**What is being asked:**
A faithful copy of all the data below, please; leave no line out.

(Material to process begins)

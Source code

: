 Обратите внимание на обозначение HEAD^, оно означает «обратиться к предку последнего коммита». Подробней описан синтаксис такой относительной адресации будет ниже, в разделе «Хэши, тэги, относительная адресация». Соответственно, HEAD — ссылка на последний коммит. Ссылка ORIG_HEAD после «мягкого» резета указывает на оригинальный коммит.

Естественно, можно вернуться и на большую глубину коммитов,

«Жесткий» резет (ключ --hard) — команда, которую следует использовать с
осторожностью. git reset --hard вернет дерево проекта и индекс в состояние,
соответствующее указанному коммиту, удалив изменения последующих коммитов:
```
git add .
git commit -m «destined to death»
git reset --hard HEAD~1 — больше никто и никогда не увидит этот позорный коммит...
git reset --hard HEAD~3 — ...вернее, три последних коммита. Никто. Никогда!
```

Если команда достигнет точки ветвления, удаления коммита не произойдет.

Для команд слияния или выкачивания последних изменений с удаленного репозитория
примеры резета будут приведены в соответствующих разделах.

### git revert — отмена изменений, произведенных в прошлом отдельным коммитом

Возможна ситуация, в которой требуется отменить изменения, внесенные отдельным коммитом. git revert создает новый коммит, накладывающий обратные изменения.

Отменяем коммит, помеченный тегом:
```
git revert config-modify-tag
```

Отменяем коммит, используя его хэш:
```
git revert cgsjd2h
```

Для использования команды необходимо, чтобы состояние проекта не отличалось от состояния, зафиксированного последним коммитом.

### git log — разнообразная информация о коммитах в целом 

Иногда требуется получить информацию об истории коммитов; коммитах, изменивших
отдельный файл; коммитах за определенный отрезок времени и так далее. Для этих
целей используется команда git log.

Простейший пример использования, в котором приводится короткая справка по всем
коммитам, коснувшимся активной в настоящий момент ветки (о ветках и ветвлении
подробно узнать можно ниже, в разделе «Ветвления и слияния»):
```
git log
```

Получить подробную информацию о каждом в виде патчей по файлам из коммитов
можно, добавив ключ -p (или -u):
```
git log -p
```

(Material to process ends)

**Task answer:**
Source code

: Обратите внимание на обозначение HEAD^, оно означает «обратиться к предку последнего коммита». Подробней описан синтаксис такой относительной адресации будет ниже, в разделе «Хэши, тэги, относительная адресация». Соответственно, HEAD — ссылка на последний коммит. Ссылка ORIG_HEAD после «мягкого» резета указывает на оригинальный коммит.

Естественно, можно вернуться и на большую глубину коммитов,

«Жесткий» резет (ключ --hard) — команда, которую следует использовать с
осторожностью. git reset --hard вернет дерево проекта и индекс в состояние,
соответствующее указанному коммиту, удалив изменения последующих коммитов:
```
git add .
git commit -m «destined to death»
git reset --hard HEAD~1 — больше никто и никогда не увидит этот позорный коммит...
git reset --hard HEAD~3 — ...вернее, три последних коммита. Никто. Никогда!
```

Если команда достигнет точки ветвления, удаления коммита не произойдет.

Для команд слияния или выкачивания последних изменений с удаленного репозитория
примеры резета будут приведены в соответствующих разделах.

### git revert — отмена изменений, произведенных в прошлом отдельным коммитом

Возможна ситуация, в которой требуется отменить изменения, внесенные отдельным коммитом. git revert создает новый коммит, накладывающий обратные изменения.

Отменяем коммит, помеченный тегом:
```
git revert config-modify-tag
```

Отменяем коммит, используя его хэш:
```
git revert cgsjd2h
```

Для использования команды необходимо, чтобы состояние проекта не отличалось от состояния, зафиксированного последним коммитом.

### git log — разнообразная информация о коммитах в целом 

Иногда требуется получить информацию об истории коммитов; коммитах, изменивших
отдельный файл; коммитах за определенный отрезок времени и так далее. Для этих
целей используется команда git log.

Простейший пример использования, в котором приводится короткая справка по всем
коммитам, коснувшимся активной в настоящий момент ветки (о ветках и ветвлении
подробно узнать можно ниже, в разделе «Ветвления и слияния»):
```
git log
```

Получить подробную информацию о каждом в виде патчей по файлам из коммитов
можно, добавив ключ -p (или -u):
```
git log -p
```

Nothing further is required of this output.